Saved entries
____________

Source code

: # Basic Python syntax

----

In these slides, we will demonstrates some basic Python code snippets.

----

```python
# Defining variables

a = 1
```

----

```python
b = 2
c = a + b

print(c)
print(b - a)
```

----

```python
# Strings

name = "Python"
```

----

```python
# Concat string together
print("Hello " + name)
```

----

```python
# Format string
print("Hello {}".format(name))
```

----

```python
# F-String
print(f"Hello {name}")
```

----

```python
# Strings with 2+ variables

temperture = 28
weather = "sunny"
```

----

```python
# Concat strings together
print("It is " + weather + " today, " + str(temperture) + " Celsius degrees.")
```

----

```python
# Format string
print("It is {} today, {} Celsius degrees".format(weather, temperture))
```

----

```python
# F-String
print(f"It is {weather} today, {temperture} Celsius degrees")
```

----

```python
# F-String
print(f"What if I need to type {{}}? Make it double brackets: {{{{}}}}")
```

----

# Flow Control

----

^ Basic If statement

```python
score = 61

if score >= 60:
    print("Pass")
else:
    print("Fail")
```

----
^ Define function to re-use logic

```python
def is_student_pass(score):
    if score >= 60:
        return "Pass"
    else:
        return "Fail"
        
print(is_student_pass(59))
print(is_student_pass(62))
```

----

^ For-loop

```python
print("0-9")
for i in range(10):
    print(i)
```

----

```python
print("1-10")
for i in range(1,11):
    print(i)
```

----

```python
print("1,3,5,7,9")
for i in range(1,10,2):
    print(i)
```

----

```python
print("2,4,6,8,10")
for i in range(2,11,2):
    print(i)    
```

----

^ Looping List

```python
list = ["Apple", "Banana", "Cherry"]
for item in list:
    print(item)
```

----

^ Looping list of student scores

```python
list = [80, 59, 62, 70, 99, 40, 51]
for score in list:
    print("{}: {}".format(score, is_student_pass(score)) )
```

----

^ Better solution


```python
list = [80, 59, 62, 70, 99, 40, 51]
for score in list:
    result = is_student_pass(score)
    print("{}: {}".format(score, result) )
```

____________

__Your task__: Please repeat all the records above exactly as they appear.

__Task solution__:
Source code

: # Basic Python syntax

----

In these slides, we will demonstrates some basic Python code snippets.

----

```python
# Defining variables

a = 1
```

----

```python
b = 2
c = a + b

print(c)
print(b - a)
```

----

```python
# Strings

name = "Python"
```

----

```python
# Concat string together
print("Hello " + name)
```

----

```python
# Format string
print("Hello {}".format(name))
```

----

```python
# F-String
print(f"Hello {name}")
```

----

```python
# Strings with 2+ variables

temperture = 28
weather = "sunny"
```

----

```python
# Concat strings together
print("It is " + weather + " today, " + str(temperture) + " Celsius degrees.")
```

----

```python
# Format string
print("It is {} today, {} Celsius degrees".format(weather, temperture))
```

----

```python
# F-String
print(f"It is {weather} today, {temperture} Celsius degrees")
```

----

```python
# F-String
print(f"What if I need to type {{}}? Make it double brackets: {{{{}}}}")
```

----

# Flow Control

----

^ Basic If statement

```python
score = 61

if score >= 60:
    print("Pass")
else:
    print("Fail")
```

----
^ Define function to re-use logic

```python
def is_student_pass(score):
    if score >= 60:
        return "Pass"
    else:
        return "Fail"
        
print(is_student_pass(59))
print(is_student_pass(62))
```

----

^ For-loop

```python
print("0-9")
for i in range(10):
    print(i)
```

----

```python
print("1-10")
for i in range(1,11):
    print(i)
```

----

```python
print("1,3,5,7,9")
for i in range(1,10,2):
    print(i)
```

----

```python
print("2,4,6,8,10")
for i in range(2,11,2):
    print(i)    
```

----

^ Looping List

```python
list = ["Apple", "Banana", "Cherry"]
for item in list:
    print(item)
```

----

^ Looping list of student scores

```python
list = [80, 59, 62, 70, 99, 40, 51]
for score in list:
    print("{}: {}".format(score, is_student_pass(score)) )
```

----

^ Better solution


```python
list = [80, 59, 62, 70, 99, 40, 51]
for score in list:
    result = is_student_pass(score)
    print("{}: {}".format(score, result) )
```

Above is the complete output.